Irvine-based homebuilder Standard Pacific Corp. posted another big loss for the first quarter on nearly $200 million in write-offs in the value of unsold homes and undeveloped land.
The company said Monday it lost $216.4 million in the first quarter, compared to a loss of $40.8 million in the year-ago period.
Revenue fell 47% to $348 million.
Contracts to buy a Standard Pacific home fell 30% from a year earlier to 1,781.
Standard Pacific’s shares, already beaten down about 80% in the past year, were off about 21% on a market value of $216 million at the close of New York trading.
The company recorded after-tax impairment charges of $117.9 million in the quarter to account for falling land prices, as well as a tax asset valuation charge of $83.7 million
The company, whose debt and other issues have brought intense scrutiny from Wall Street in the past year, said it has reached a preliminary agreement with its banks to extend a waiver until Aug. 14 to violated terms of its credit lines.
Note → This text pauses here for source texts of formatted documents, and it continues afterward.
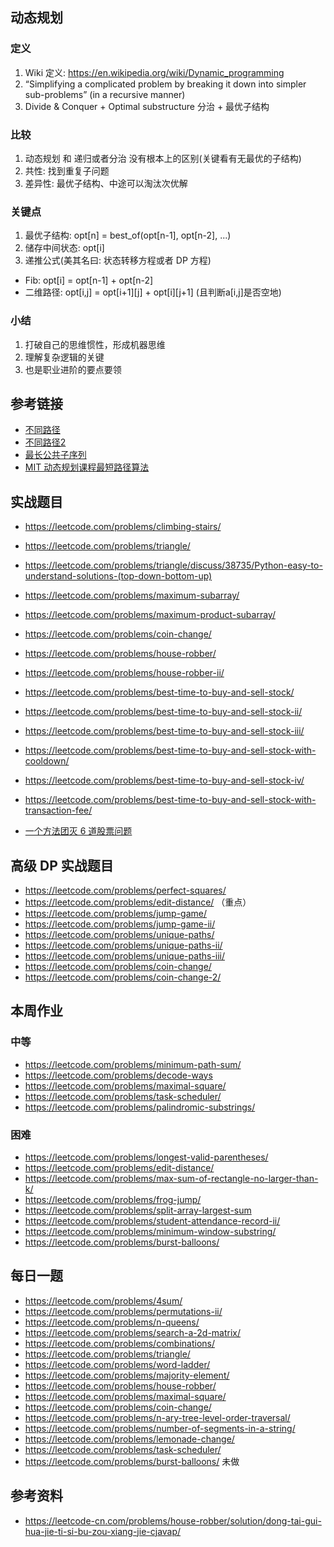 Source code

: ## 动态规划
### 定义
1. Wiki 定义: https://en.wikipedia.org/wiki/Dynamic_programming
2. “Simplifying a complicated problem by breaking it down into simpler sub-problems”
(in a recursive manner)
3. Divide & Conquer + Optimal substructure 分治 + 最优子结构

### 比较
1. 动态规划 和 递归或者分治 没有根本上的区别(关键看有无最优的子结构)
2. 共性: 找到重复子问题
3. 差异性: 最优子结构、中途可以淘汰次优解

### 关键点
1. 最优子结构: opt[n] = best_of(opt[n-1], opt[n-2], ...)
2. 储存中间状态: opt[i]
3. 递推公式(美其名曰: 状态转移方程或者 DP 方程)
 - Fib:    opt[i] = opt[n-1] + opt[n-2]
 - 二维路径: opt[i,j] = opt[i+1][j] + opt[i][j+1] (且判断a[i,j]是否空地)

### 小结
1. 打破自己的思维惯性，形成机器思维
2. 理解复杂逻辑的关键
3. 也是职业进阶的要点要领

## 参考链接
- [不同路径](https://leetcode.com/problems/unique-paths/)
- [不同路径2](https://leetcode.com/problems/unique-paths-ii/)
- [最长公共子序列](https://leetcode.com/problems/longest-common-subsequence/)
- [MIT 动态规划课程最短路径算法](https://www.bilibili.com/video/av53233912?from=search&seid=2847395688604491997)

## 实战题目
- https://leetcode.com/problems/climbing-stairs/
- https://leetcode.com/problems/triangle/
- https://leetcode.com/problems/triangle/discuss/38735/Python-easy-to-understand-solutions-(top-down-bottom-up)
- https://leetcode.com/problems/maximum-subarray/
- https://leetcode.com/problems/maximum-product-subarray/
- https://leetcode.com/problems/coin-change/

- https://leetcode.com/problems/house-robber/
- https://leetcode.com/problems/house-robber-ii/
- https://leetcode.com/problems/best-time-to-buy-and-sell-stock/
- https://leetcode.com/problems/best-time-to-buy-and-sell-stock-ii/
- https://leetcode.com/problems/best-time-to-buy-and-sell-stock-iii/
- https://leetcode.com/problems/best-time-to-buy-and-sell-stock-with-cooldown/
- https://leetcode.com/problems/best-time-to-buy-and-sell-stock-iv/
- https://leetcode.com/problems/best-time-to-buy-and-sell-stock-with-transaction-fee/
- [一个方法团灭 6 道股票问题](https://leetcode-cn.com/problems/best-time-to-buy-and-sell-stock/solution/yi-ge-fang-fa-tuan-mie-6-dao-gu-piao-wen-ti-by-l-3/)

## 高级 DP 实战题目
- https://leetcode.com/problems/perfect-squares/
- https://leetcode.com/problems/edit-distance/ （重点）
- https://leetcode.com/problems/jump-game/
- https://leetcode.com/problems/jump-game-ii/
- https://leetcode.com/problems/unique-paths/
- https://leetcode.com/problems/unique-paths-ii/
- https://leetcode.com/problems/unique-paths-iii/
- https://leetcode.com/problems/coin-change/
- https://leetcode.com/problems/coin-change-2/

## 本周作业
### 中等
- https://leetcode.com/problems/minimum-path-sum/
- https://leetcode.com/problems/decode-ways
- https://leetcode.com/problems/maximal-square/
- https://leetcode.com/problems/task-scheduler/
- https://leetcode.com/problems/palindromic-substrings/
### 困难
- https://leetcode.com/problems/longest-valid-parentheses/
- https://leetcode.com/problems/edit-distance/
- https://leetcode.com/problems/max-sum-of-rectangle-no-larger-than-k/
- https://leetcode.com/problems/frog-jump/
- https://leetcode.com/problems/split-array-largest-sum
- https://leetcode.com/problems/student-attendance-record-ii/
- https://leetcode.com/problems/minimum-window-substring/
- https://leetcode.com/problems/burst-balloons/

## 每日一题
- https://leetcode.com/problems/4sum/
- https://leetcode.com/problems/permutations-ii/
- https://leetcode.com/problems/n-queens/
- https://leetcode.com/problems/search-a-2d-matrix/
- https://leetcode.com/problems/combinations/
- https://leetcode.com/problems/triangle/
- https://leetcode.com/problems/word-ladder/
- https://leetcode.com/problems/majority-element/
- https://leetcode.com/problems/house-robber/
- https://leetcode.com/problems/maximal-square/
- https://leetcode.com/problems/coin-change/
- https://leetcode.com/problems/n-ary-tree-level-order-traversal/
- https://leetcode.com/problems/number-of-segments-in-a-string/
- https://leetcode.com/problems/lemonade-change/
- https://leetcode.com/problems/task-scheduler/
- https://leetcode.com/problems/burst-balloons/ 未做

## 参考资料 
- https://leetcode-cn.com/problems/house-robber/solution/dong-tai-gui-hua-jie-ti-si-bu-zou-xiang-jie-cjavap/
“In the first quarter, the company’s management team pursued, with a heightened sense of urgency, initiatives to reduce inventories, carefully manage cash and reduce debt,” Chief Executive Jeffrey Peterson said in a statement.
Peterson took over in March from longtime Standard boss Stephen Scarborough.
The company paid down $22.5 million in debt and $127 million of joint venture debt in the quarter, Peterson said.